▶ **What is needed**
From the data, copy out every line in which the word "BatchFileDelete" appears.

START Input data

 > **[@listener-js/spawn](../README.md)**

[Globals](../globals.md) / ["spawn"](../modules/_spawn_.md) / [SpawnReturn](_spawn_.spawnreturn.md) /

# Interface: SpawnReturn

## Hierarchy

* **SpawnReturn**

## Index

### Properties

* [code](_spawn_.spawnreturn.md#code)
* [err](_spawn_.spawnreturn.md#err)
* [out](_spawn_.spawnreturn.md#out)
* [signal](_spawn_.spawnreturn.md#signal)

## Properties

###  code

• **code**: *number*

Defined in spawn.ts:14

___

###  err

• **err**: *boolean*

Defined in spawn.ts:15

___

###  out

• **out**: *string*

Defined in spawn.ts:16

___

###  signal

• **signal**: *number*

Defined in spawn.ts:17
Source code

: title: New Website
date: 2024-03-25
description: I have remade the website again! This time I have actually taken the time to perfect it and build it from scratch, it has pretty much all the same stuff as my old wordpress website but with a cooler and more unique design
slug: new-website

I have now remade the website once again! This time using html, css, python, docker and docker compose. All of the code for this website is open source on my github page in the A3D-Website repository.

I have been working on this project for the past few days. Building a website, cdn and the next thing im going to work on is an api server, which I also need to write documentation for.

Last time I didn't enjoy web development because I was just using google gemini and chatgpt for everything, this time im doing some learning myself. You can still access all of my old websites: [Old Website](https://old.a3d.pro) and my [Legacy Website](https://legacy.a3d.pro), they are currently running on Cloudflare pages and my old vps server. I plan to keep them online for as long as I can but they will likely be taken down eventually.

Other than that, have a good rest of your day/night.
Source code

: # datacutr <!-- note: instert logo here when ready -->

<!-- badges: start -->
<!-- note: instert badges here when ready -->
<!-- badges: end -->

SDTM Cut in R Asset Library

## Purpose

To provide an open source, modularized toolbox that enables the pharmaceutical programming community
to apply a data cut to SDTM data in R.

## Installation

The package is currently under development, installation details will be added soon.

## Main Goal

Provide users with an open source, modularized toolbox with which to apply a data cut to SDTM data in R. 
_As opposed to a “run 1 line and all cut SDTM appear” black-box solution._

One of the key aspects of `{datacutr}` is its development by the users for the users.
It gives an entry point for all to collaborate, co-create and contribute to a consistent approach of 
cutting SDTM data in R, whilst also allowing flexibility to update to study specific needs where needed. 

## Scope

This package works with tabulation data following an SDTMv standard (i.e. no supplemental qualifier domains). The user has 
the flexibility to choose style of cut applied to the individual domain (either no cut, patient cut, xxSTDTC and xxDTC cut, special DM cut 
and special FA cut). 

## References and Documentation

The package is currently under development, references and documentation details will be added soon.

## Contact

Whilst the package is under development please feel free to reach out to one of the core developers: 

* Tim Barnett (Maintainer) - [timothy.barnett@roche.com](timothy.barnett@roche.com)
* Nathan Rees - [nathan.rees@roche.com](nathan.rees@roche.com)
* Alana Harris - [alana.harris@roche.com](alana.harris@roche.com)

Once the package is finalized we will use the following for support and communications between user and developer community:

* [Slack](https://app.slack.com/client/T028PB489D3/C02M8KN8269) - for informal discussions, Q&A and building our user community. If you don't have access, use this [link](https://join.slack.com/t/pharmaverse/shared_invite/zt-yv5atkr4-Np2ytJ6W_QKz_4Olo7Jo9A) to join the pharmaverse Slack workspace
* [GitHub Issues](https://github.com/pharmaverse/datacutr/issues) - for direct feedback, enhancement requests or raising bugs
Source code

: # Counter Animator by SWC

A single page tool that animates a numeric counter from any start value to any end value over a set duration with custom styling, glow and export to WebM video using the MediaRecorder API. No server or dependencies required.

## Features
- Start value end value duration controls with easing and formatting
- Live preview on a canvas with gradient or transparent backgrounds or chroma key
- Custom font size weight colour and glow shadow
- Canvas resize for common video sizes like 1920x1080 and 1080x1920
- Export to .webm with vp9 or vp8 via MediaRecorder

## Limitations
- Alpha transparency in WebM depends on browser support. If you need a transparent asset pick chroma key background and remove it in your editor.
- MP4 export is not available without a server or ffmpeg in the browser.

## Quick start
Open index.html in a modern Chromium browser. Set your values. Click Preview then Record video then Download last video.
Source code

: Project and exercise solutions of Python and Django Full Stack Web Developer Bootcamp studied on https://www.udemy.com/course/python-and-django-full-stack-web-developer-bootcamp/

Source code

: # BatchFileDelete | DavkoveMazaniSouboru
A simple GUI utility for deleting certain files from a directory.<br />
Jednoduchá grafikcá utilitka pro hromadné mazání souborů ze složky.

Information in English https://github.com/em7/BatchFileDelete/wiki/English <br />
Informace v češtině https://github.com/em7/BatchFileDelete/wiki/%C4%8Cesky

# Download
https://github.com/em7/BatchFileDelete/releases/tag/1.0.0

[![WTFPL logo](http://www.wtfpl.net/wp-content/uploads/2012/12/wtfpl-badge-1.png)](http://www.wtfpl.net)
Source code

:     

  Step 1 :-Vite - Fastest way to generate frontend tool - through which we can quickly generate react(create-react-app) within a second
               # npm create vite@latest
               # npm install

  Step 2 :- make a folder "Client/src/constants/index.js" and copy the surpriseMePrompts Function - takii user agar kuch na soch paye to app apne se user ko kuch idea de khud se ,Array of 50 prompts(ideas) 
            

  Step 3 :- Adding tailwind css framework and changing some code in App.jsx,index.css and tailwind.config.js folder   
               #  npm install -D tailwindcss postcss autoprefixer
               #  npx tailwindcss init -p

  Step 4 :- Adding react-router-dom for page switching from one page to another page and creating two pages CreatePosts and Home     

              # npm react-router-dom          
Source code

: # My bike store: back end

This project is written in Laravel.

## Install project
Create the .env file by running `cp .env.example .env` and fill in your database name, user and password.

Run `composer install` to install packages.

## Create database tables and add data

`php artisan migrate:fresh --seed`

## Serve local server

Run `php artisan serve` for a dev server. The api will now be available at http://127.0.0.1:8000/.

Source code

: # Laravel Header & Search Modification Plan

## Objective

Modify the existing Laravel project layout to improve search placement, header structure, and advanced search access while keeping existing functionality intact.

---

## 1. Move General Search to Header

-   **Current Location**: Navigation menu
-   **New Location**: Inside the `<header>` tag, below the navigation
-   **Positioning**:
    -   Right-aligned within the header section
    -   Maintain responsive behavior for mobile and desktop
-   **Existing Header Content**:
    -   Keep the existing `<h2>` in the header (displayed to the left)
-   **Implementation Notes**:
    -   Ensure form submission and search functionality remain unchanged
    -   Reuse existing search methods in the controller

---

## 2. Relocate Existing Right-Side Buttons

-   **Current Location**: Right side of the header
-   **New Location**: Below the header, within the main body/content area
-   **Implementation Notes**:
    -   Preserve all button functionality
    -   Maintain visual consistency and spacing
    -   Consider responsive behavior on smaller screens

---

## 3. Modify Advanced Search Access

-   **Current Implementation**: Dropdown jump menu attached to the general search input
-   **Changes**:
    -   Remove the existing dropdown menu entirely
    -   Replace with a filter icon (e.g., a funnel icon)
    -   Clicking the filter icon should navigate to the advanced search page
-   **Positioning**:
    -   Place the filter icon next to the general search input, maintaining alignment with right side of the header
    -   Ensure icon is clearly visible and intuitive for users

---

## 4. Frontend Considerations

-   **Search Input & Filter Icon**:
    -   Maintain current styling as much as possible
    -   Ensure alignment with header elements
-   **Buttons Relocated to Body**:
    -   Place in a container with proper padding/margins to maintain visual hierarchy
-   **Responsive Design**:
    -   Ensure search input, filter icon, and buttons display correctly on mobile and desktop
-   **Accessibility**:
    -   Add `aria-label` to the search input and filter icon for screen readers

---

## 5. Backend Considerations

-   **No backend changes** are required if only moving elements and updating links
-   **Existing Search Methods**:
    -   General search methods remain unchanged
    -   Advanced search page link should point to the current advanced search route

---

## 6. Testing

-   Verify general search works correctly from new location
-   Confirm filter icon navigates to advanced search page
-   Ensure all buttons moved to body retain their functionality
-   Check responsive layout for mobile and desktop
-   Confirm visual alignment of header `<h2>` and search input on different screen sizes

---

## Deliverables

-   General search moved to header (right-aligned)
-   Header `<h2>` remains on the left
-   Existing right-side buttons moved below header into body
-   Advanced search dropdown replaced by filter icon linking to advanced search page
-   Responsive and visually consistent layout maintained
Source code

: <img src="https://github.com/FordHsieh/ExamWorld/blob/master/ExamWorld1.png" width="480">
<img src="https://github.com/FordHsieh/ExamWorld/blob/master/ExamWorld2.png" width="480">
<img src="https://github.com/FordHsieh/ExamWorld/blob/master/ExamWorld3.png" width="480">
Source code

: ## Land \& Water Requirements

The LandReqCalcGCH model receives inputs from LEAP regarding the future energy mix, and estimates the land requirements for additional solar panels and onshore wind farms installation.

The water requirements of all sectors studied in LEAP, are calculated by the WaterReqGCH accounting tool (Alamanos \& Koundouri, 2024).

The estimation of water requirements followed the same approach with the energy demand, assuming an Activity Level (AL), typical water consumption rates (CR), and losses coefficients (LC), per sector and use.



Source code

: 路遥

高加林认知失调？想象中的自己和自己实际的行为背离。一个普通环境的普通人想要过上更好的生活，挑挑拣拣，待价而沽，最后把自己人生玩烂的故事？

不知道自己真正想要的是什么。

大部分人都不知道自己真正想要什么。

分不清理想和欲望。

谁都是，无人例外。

END Input data

▶ **Reply to the task**
: # BatchFileDelete | DavkoveMazaniSouboru
Information in English https://github.com/em7/BatchFileDelete/wiki/English <br />
Informace v češtině https://github.com/em7/BatchFileDelete/wiki/%C4%8Cesky
https://github.com/em7/BatchFileDelete/releases/tag/1.0.0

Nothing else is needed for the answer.